This is very much a work in progress. All of these definitions are provisional and will be worked on and improved during the writing of the book. Feedback on the definitions would be especially welcome.
Knowledge
The study of the nature, origin, and limits of knowledge. Philosophers call the study of how we acquire knowledge, epistemology. There are many aspects, many parts from which an understanding can be based, and thus many differing beliefs about what is or is not knowledge and how it may be acquired.
- Physical
- We gain practical knowledge about the physical, material world by means of our physical senses and body.
- Mental
- We gain knowledge about what these things are, their universal properties, their ousia, their thinghood by means of our mind.
- Reality
- We gain knowledge of reality when we combine percept and concept. [The details of this are quite fuzzy for me at present – see Steiner’s Truth and Science and Philosophy of Freedom for more details.]
- Percept …
- Concept …
- Object and subject;
- The words object and subject, in philosophy and science, through the passage of history have both completely changed their meanings. In Ancient Greek and Medieval times a subject was a thing-in-itself; that which underlies its physical appearance. This is close to one of its many present day meanings; ‘a person or thing that is being discussed, described… [or observed]’, i.e. the subject of a lesson. Aristotle stated that an object was the appearance of a thing, as perceived by a sentient being. This is close to its present day meaning as a goal or purpose; the object of a study belongs to the mind of the scientist, whereas the subject of a study is (at least initially) external to the scientist. Aristotle showed how true knowledge can be attained by an observer only when the perceived object (a mental picture) becomes one with the subject of one’s observations. (see Science, Goethean). Starting initially with Descartes, and unequivocally with Kant, the only knowable subject was considered to be the ‘I’ reflecting on itself (cogito ergo sum). Objects were knowable for they were the properties of the perceiving ‘I’. Therefore academic, physical science (physics) considered itself exclusively dependant on objects for its study. Thus was born objective science, and the modern dogma of the scientific method—objectivity—was born. See Sachs (2002: pp. xxix–xxx).
- Objectivity
- A key factor of mainstream, academic science since the mid-nineteenth century, but a controversial one.
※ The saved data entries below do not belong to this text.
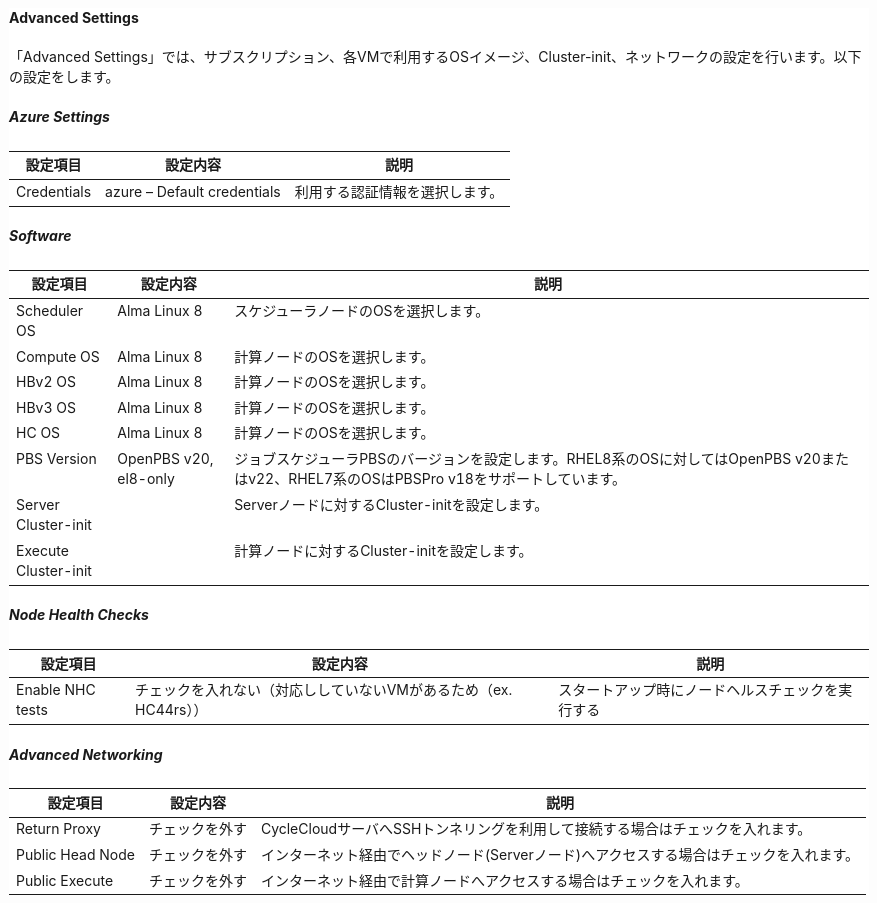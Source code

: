 #### Advanced Settings

「Advanced Settings」では、サブスクリプション、各VMで利用するOSイメージ、Cluster-init、ネットワークの設定を行います。以下の設定をします。

##### Azure Settings

設定項目 | 設定内容 | 説明
-----|------|---
Credentials | azure – Default credentials | 利用する認証情報を選択します。

##### Software

設定項目 | 設定内容 | 説明
-----|------|---
Scheduler OS | Alma Linux 8 | スケジューラノードのOSを選択します。
Compute OS | Alma Linux 8  | 計算ノードのOSを選択します。
HBv2 OS | Alma Linux 8  | 計算ノードのOSを選択します。
HBv3 OS | Alma Linux 8  | 計算ノードのOSを選択します。
HC OS | Alma Linux 8  | 計算ノードのOSを選択します。
PBS Version | OpenPBS v20, el8-only | ジョブスケジューラPBSのバージョンを設定します。RHEL8系のOSに対してはOpenPBS v20またはv22、RHEL7系のOSはPBSPro v18をサポートしています。
Server Cluster-init |  | Serverノードに対するCluster-initを設定します。
Execute Cluster-init |  | 計算ノードに対するCluster-initを設定します。

##### Node Health Checks

設定項目 | 設定内容 | 説明
-----|------|---
Enable NHC tests | チェックを入れない（対応ししていないVMがあるため（ex. HC44rs）） | スタートアップ時にノードヘルスチェックを実行する


##### Advanced Networking

設定項目 | 設定内容 | 説明
-----|------|---
Return Proxy | チェックを外す | CycleCloudサーバへSSHトンネリングを利用して接続する場合はチェックを入れます。
Public Head Node | チェックを外す | インターネット経由でヘッドノード(Serverノード)へアクセスする場合はチェックを入れます。
Public Execute | チェックを外す | インターネット経由で計算ノードへアクセスする場合はチェックを入れます。


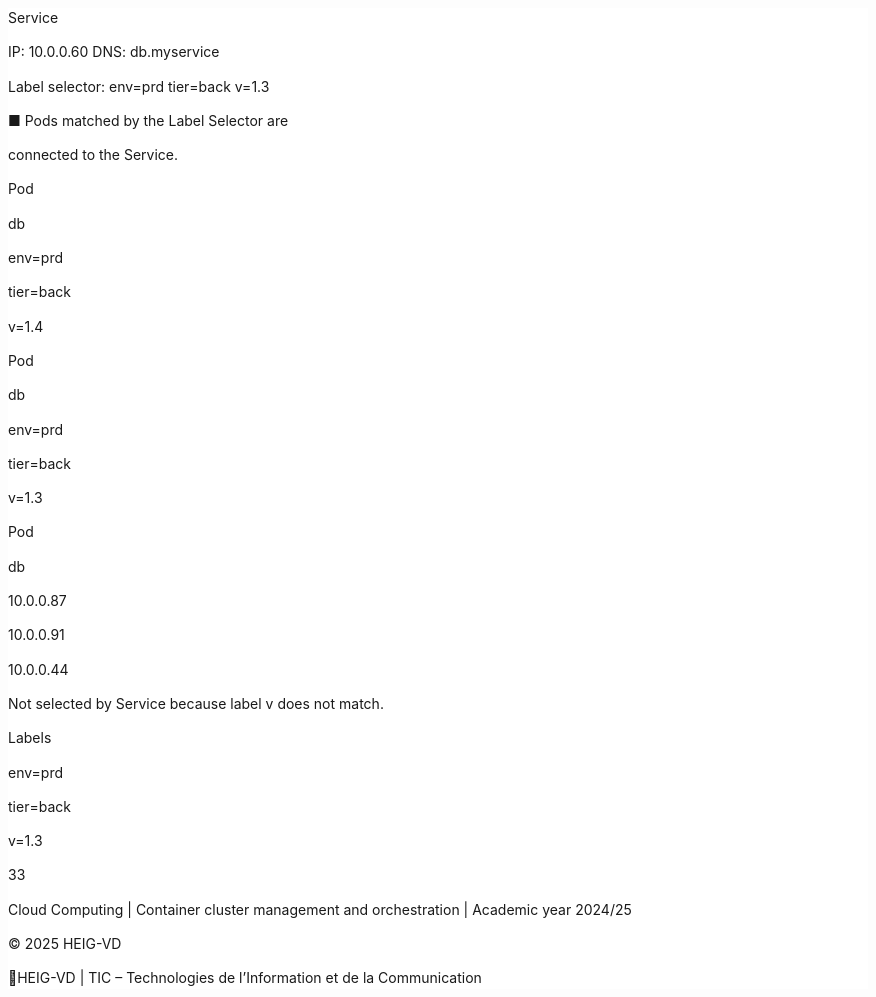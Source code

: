 Service

IP: 10.0.0.60
DNS: db.myservice

Label selector:
  env=prd
  tier=back
  v=1.3

■ Pods matched by the Label Selector are

connected to the Service.

Pod

db

env=prd

tier=back

v=1.4

Pod

db

env=prd

tier=back

v=1.3

Pod

db

10.0.0.87

10.0.0.91

10.0.0.44

Not selected by Service
because label v
does not match.

Labels

env=prd

tier=back

v=1.3

33

Cloud Computing  |  Container cluster management and orchestration  |  Academic year 2024/25

 © 2025 HEIG-VD

HEIG-VD  |  TIC – Technologies de l’Information et de la Communication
In modern academic science and philosophy it has come to mean an idealised elimination of all human judgement and personal bias from the production of scientific ‘facts’. Daston et al (1992) http://www.columbia.edu/cu/21stC/issue-4.2/burnett.html
- Subjectivity
- Worldview
- Holism is the belief that everything consists of linked parts (elements) and wholes.
- Idealism is the philosophical belief that Ideas exist independently of our minds.
- Naturalism… https://www.thinkingchristian.net/wp-content/uploads/2011/03/schafersman_nat.html
References for this Section
- Ziguras, Jakob (2011) Aristotle’s Rational Empiricism: A Goethean Interpretation of Aristotle’s Theory of Knowledge, PhD Diss., The University of Sydney.